For foundational techniques (zero-shot, few-shot, chain-of-thought, constrained output), start with 17 Prompt Engineering Techniques.

What is Advanced Prompt Engineering

Advanced prompt engineering goes beyond single-prompt interactions. It is the discipline of composing prompts into multi-step workflows, giving models access to external tools, and designing systems that are reliable across thousands of requests.

Where basic prompting focuses on a single input/output pair, advanced prompting treats the LLM as a component in a pipeline. Each prompt has defined inputs, outputs, and contracts with the steps around it. You can test each step independently, version each prompt separately, and trace failures to specific nodes.

The result is a system that degrades gracefully, catches its own errors, and handles inputs that were not in your test set.

Why Advanced Prompt Engineering Matters for Developers

Most real-world AI tasks are too complex for a single prompt. A user asks a question that requires searching a database, running a calculation, and summarizing a document. That is three operations — and each benefits from its own focused prompt.

Advanced techniques let you build AI systems that:

Handle tasks too complex for one prompt
Catch and correct their own errors before returning a response
Use external tools (search, code execution, APIs, databases)
Maintain consistent quality across varied inputs
Degrade gracefully when inputs are ambiguous or malformed
Route different input types to specialized handling paths

For developers building AI features into products, these patterns are the bridge between a demo that works once and a feature that works every time.

9 Advanced Prompt Engineering Techniques

Technique 18: ReAct Prompting

Interleave Thought → Action → Observation cycles. The model reasons about what to do, calls a tool, observes the result, then reasons again. This pattern is the backbone of every production AI agent.

plaintext

Thought: I need to find the current population of Tokyo.
Action: search("Tokyo population 2026")
Observation: Tokyo's population is approximately 13.96 million (2026 estimate).
Thought: I now have the data needed to answer.
Final Answer: Tokyo has approximately 13.96 million residents as of 2026.

ReAct works with any LLM API — agent frameworks like LangChain handle the tool-calling loop for you, but the underlying pattern is model-agnostic. See the full implementation below.

Technique 19: Plan-and-Solve

Ask the model to write a plan first, then execute it step by step. This separates planning from execution, dramatically reducing errors on complex multi-step tasks.

plaintext

System: First write a numbered plan for how to solve this problem.
        Then execute each step of the plan in order.

User: Analyze this dataset and produce a quarterly revenue summary
      with trend analysis and anomalies flagged.

The model produces a plan like "1. Parse columns, 2. Aggregate by quarter, 3. Calculate QoQ growth, 4. Flag >20% deviations" before executing.
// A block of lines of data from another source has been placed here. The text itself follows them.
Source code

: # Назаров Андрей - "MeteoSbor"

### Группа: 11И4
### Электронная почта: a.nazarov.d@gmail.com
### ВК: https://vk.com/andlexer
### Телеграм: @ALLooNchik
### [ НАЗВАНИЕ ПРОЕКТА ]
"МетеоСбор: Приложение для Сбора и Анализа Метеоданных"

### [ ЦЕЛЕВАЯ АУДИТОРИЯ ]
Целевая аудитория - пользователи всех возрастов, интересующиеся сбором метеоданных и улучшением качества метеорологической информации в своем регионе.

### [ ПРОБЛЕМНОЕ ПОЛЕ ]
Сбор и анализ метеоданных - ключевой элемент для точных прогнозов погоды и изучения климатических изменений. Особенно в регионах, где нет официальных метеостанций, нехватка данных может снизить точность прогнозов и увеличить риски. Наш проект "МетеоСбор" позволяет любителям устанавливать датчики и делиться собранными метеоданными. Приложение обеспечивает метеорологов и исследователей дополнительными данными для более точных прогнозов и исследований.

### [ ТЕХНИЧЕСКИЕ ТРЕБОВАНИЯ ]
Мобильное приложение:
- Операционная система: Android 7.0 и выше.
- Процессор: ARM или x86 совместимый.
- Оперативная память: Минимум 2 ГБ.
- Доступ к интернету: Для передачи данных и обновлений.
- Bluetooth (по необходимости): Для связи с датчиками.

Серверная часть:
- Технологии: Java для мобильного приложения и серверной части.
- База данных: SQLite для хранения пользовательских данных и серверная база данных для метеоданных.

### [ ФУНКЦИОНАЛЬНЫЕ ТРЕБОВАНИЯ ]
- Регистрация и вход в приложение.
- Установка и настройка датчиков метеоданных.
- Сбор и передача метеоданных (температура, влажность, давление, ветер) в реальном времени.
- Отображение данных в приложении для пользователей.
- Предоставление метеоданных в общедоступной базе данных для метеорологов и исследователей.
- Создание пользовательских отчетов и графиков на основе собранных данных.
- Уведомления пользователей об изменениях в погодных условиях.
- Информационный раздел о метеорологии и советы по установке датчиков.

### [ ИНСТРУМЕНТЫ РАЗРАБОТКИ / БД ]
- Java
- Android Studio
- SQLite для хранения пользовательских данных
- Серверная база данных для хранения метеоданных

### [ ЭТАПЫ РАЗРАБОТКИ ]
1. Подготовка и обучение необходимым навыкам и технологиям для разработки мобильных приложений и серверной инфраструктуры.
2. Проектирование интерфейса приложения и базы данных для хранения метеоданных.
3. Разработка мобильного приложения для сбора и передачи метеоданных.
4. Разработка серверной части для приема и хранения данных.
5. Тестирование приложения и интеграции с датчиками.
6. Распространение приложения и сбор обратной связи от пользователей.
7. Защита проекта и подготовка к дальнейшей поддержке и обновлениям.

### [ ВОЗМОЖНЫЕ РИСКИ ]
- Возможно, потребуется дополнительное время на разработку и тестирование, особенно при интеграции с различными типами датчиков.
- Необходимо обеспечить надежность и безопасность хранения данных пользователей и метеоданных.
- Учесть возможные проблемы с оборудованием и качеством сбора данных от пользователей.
This works better than one-shot because the planning phase forces the model to identify steps it might otherwise skip.

Technique 20: Scratchpad Prompting

Give the model an explicit working area to think before committing to an answer.

plaintext

Use a <scratchpad> section for your working and reasoning.
Then provide your final answer in <answer> tags.
Do not include the scratchpad content in the final answer.

Question: {user_question}

Scratchpad keeps intermediate reasoning visible and separate from the response. It is useful for debugging — you can inspect the scratchpad to see exactly where the model went wrong without exposing the reasoning noise to end users.

Technique 21: Tree of Thought (ToT)

Explore multiple reasoning branches simultaneously, evaluate each, and select the best path. More powerful than linear CoT for complex planning and creative problem-solving.

Python

from openai import OpenAI

client = OpenAI()

def tree_of_thought(problem: str, n_branches: int = 3) -> str:
    # Step 1: Generate multiple solution approaches
    branches_response = client.chat.completions.create(
        model="gpt-4o",
        messages=[
            {"role": "system", "content": f"Generate {n_branches} distinct approaches to solve this problem. Number each approach."},
            {"role": "user", "content": problem}
        ],
        temperature=0.8
    )
    branches = branches_response.choices[0].message.content

    # Step 2: Evaluate and select best branch
    selection = client.chat.completions.create(
        model="gpt-4o",
        messages=[
            {"role": "system", "content": "Evaluate each approach for correctness, efficiency, and completeness. Select the best one and execute it fully."},
            {"role": "user", "content": f"Problem: {problem}\n\nApproaches:\n{branches}"}
        ],
        temperature=0
    )
    return selection.choices[0].message.content

ToT is expensive (multiple API calls per query) — use it for tasks where quality is worth the latency cost: complex planning, architectural decisions, multi-constraint optimization.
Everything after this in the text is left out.